Iowa's courts, led by the Supreme Court, would seek to be more open and engage with the citizens they serve. If a lack of understanding of the courts was part of the problem, transparency would be part of the solution. High court justices would appear more often in public, even hearing oral arguments in communities across Iowa.
Good impulses. But a report by the Center for Public Integrity and Global Integrity chronicled recently by IowaWatch shows the judiciary has some work to do.
The center gave Iowa an F grade for judicial accountability. It found that Iowa has no publicly accessible process in place to evaluate judges. Financial disclosure forms filed by judges as a defense against potential conflicts of interest are not regularly audited, nor are they easily accessible by members of the public. Iowa has no law, the report found, addressing a judge's ability to move from the bench to the private sector, another potential source of conflict.
The center also dinged Iowa for accessibility to court records. Iowa recently completed its electronic Statewide Data Management System for placing court documents online, but Iowans who aren't judges, lawyers or others involved in cases only can access records at kiosks in county courthouses.
Iowa received high marks for judicial selection, rules barring nepotism and laws limiting gifts and hospitality.
But its deficiencies are significant. The difficulties faced by Iowans in accessing judicial evaluations, financial disclosures and court documents contribute to the very transparency issues the judicial branch sought to address after 2010.
The center's evaluation presents an opportunity to address these issues.
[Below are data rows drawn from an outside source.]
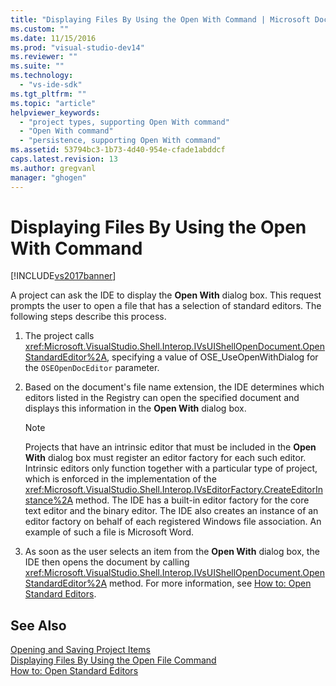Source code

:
 ```yaml
---
title: "Displaying Files By Using the Open With Command | Microsoft Docs"
ms.custom: ""
ms.date: 11/15/2016
ms.prod: "visual-studio-dev14"
ms.reviewer: ""
ms.suite: ""
ms.technology: 
  - "vs-ide-sdk"
ms.tgt_pltfrm: ""
ms.topic: "article"
helpviewer_keywords: 
  - "project types, supporting Open With command"
  - "Open With command"
  - "persistence, supporting Open With command"
ms.assetid: 53794bc3-1b73-4d40-954e-cfade1abddcf
caps.latest.revision: 13
ms.author: gregvanl
manager: "ghogen"
---
```

# Displaying Files By Using the Open With Command
[!INCLUDE[vs2017banner](../../includes/vs2017banner.md)]

A project can ask the IDE to display the **Open With** dialog box. This request prompts the user to open a file that has a selection of standard editors. The following steps describe this process.  
  
1.  The project calls <xref:Microsoft.VisualStudio.Shell.Interop.IVsUIShellOpenDocument.OpenStandardEditor%2A>, specifying a value of OSE_UseOpenWithDialog for the `OSEOpenDocEditor` parameter.  
  
2.  Based on the document's file name extension, the IDE determines which editors listed in the Registry can open the specified document and displays this information in the **Open With** dialog box.  
  
    > [!NOTE]
    >  Projects that have an intrinsic editor that must be included in the **Open With** dialog box must register an editor factory for each such editor. Intrinsic editors only function together with a particular type of project, which is enforced in the implementation of the <xref:Microsoft.VisualStudio.Shell.Interop.IVsEditorFactory.CreateEditorInstance%2A> method. The IDE has a built-in editor factory for the core text editor and the binary editor. The IDE also creates an instance of an editor factory on behalf of each registered Windows file association. An example of such a file is Microsoft Word.  
  
3.  As soon as the user selects an item from the **Open With** dialog box, the IDE then opens the document by calling <xref:Microsoft.VisualStudio.Shell.Interop.IVsUIShellOpenDocument.OpenStandardEditor%2A> method. For more information, see [How to: Open Standard Editors](../../extensibility/how-to-open-standard-editors.md).  
  
## See Also  
 [Opening and Saving Project Items](../../extensibility/internals/opening-and-saving-project-items.md)   
 [Displaying Files By Using the Open File Command](../../extensibility/internals/displaying-files-by-using-the-open-file-command.md)   
 [How to: Open Standard Editors](../../extensibility/how-to-open-standard-editors.md)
We see no reason why judge's financial disclosures can't be more accessible and regularly scrutinized. Iowa has regular judicial retention votes, so the idea of judicial evaluations has merit.
And Iowa should find a way to provide Iowans easy access to digital court documents that doesn't jeopardize release of confidential materials. The federal courts have an online system accessible from any computer. That should be Iowa's goal.
Iowa has a quality courts system. It should keep following its good, post-2010 impulses toward greater transparency and accountability.
' Comments: (319) 398-8469; editorial@thegazette.com
The Iowa Judicial Branch building in Des Moines on Wednesday, January 15, 2014. (Stephen Mally/The Gazette-KCRG TV9)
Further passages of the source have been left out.